-- RECORDS FOR THE TASK follows --
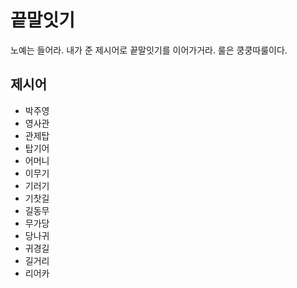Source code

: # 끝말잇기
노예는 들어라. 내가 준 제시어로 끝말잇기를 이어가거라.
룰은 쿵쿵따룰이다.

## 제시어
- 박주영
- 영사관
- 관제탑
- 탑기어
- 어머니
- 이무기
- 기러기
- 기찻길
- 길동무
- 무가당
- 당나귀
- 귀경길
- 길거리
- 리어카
-- RECORDS FOR THE TASK concluded --
-- RECORDS FOR THE TASK follows --
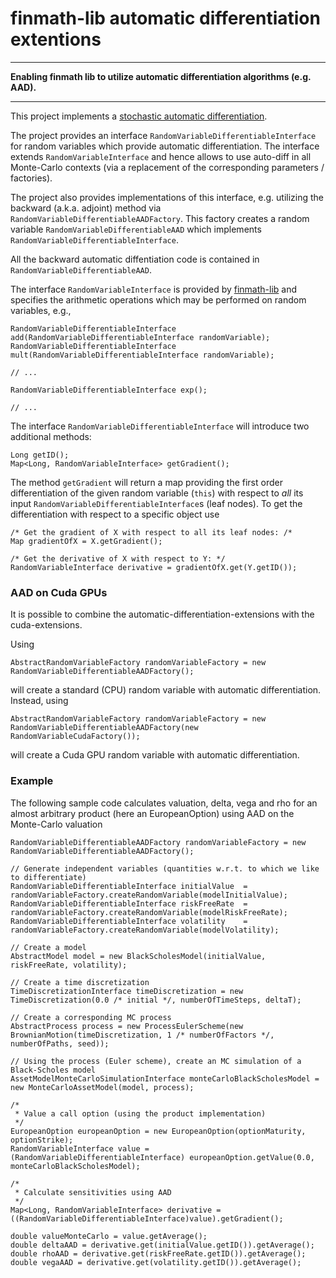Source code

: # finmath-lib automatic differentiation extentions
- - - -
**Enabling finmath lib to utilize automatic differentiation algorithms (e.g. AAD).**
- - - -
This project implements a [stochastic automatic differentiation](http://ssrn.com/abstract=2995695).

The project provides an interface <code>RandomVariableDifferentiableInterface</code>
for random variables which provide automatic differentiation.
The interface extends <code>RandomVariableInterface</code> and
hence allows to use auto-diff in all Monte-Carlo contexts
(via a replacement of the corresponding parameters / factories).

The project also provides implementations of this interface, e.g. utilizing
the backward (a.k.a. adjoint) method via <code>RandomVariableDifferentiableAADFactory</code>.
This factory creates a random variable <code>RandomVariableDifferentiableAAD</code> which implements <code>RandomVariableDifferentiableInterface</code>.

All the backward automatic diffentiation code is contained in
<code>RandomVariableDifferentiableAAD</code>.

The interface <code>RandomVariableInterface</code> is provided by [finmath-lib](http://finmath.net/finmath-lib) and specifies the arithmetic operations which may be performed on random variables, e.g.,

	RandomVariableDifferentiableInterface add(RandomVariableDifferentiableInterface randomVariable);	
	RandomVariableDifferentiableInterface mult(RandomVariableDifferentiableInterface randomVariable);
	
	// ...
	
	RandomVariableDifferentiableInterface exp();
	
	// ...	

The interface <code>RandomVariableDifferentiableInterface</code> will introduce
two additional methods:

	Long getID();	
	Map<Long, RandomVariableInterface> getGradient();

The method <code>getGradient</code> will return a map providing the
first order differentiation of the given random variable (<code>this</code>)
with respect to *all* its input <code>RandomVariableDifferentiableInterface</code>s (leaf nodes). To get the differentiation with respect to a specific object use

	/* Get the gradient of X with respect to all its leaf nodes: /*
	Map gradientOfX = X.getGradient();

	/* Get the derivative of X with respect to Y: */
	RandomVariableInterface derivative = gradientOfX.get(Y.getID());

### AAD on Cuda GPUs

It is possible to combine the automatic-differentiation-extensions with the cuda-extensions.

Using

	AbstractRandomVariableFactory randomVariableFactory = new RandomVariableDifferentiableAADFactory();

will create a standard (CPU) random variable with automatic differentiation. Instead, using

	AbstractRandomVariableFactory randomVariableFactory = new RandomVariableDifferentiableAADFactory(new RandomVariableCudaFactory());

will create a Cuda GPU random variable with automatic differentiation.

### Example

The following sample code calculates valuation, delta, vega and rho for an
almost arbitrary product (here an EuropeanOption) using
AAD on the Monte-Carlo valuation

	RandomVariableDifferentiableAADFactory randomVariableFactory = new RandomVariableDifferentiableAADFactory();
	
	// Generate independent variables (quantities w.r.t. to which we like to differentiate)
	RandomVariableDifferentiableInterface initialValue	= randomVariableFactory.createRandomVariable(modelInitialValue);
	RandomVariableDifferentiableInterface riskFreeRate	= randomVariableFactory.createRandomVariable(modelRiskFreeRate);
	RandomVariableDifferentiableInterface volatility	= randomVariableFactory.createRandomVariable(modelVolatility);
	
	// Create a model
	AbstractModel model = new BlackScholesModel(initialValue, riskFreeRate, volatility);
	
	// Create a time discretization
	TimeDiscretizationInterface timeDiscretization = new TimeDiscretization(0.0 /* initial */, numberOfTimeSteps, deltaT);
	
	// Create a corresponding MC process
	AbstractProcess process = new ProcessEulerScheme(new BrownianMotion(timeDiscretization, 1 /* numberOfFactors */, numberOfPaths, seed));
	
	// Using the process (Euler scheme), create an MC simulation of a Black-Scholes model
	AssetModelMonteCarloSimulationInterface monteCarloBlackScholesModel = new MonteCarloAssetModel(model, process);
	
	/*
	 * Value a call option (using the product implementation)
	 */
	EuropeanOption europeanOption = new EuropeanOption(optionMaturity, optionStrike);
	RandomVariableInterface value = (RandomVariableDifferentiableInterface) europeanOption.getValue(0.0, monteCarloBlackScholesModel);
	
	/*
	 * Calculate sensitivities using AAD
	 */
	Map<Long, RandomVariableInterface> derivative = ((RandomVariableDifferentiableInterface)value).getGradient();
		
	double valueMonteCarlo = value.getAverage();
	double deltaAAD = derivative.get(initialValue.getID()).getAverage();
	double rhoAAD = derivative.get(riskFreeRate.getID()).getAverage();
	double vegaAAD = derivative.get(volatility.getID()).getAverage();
-- RECORDS FOR THE TASK concluded --
-- RECORDS FOR THE TASK follows --
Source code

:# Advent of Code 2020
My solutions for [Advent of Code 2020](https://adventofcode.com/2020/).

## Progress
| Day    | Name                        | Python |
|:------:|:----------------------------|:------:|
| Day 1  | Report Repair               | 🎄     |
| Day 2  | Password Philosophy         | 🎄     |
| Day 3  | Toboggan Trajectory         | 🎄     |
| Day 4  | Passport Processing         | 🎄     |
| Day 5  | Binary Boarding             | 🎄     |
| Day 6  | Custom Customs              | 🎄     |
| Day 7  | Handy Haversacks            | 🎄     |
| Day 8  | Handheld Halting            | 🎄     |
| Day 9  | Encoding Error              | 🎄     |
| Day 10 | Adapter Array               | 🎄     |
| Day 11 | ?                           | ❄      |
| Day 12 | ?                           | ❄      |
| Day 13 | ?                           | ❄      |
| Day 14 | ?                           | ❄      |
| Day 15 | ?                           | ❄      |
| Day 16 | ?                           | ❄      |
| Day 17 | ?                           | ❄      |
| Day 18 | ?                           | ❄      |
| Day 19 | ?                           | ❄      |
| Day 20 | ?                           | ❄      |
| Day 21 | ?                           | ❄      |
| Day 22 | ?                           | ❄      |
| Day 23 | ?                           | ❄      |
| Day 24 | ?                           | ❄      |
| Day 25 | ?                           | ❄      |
-- RECORDS FOR THE TASK concluded --
• **WORK REQUEST**
How many of the lines above include the word "getID"? Respond with the number alone.

• **WRITTEN RESPONSE**
5